_Work instructions_
What is the number of lines in the entries that contain "exercism"? Reply with that number only.

Stored data
━━━━━━━━━━━━━━━━━━━━

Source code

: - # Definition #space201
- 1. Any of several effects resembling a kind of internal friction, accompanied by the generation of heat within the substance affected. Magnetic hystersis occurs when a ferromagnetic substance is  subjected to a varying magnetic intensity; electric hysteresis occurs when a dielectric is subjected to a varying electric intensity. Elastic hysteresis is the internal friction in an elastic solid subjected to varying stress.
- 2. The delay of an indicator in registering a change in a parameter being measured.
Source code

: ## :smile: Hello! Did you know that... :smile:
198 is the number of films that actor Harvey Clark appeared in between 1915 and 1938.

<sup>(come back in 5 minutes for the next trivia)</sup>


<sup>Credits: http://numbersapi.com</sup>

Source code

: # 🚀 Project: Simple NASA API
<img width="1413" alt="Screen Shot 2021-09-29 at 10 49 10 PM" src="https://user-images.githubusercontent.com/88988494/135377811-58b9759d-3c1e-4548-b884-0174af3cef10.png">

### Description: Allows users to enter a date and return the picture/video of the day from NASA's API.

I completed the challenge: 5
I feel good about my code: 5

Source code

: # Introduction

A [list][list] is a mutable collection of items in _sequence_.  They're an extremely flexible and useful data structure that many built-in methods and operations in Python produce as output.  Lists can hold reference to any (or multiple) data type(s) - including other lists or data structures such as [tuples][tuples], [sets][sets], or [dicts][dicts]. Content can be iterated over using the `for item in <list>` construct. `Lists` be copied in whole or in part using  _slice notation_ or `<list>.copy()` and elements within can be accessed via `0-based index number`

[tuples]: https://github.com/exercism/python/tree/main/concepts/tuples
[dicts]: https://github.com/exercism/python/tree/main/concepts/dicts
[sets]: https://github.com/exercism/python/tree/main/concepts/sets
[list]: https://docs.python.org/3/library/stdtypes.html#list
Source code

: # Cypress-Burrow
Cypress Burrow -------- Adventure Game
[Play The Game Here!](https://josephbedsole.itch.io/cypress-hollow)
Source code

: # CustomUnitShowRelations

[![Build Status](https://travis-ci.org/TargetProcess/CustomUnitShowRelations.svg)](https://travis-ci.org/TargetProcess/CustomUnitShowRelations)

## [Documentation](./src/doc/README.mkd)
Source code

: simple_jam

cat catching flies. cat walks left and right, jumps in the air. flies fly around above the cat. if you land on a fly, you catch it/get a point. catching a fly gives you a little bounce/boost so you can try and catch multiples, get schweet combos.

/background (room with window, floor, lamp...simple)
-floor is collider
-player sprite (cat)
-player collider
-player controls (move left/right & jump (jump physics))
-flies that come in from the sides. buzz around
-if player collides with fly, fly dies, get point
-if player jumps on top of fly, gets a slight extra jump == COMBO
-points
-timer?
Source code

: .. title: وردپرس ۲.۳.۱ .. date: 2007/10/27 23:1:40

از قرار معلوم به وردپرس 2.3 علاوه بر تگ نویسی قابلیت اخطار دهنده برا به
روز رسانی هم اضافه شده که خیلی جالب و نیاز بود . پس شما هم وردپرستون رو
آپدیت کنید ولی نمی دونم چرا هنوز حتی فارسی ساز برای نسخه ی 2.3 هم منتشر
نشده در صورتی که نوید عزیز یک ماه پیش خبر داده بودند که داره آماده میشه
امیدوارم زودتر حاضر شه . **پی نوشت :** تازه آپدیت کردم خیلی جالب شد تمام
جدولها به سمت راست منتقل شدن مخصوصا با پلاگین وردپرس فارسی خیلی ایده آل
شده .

━━━━━━━━━━━━━━━━━━━━

_Task output_
3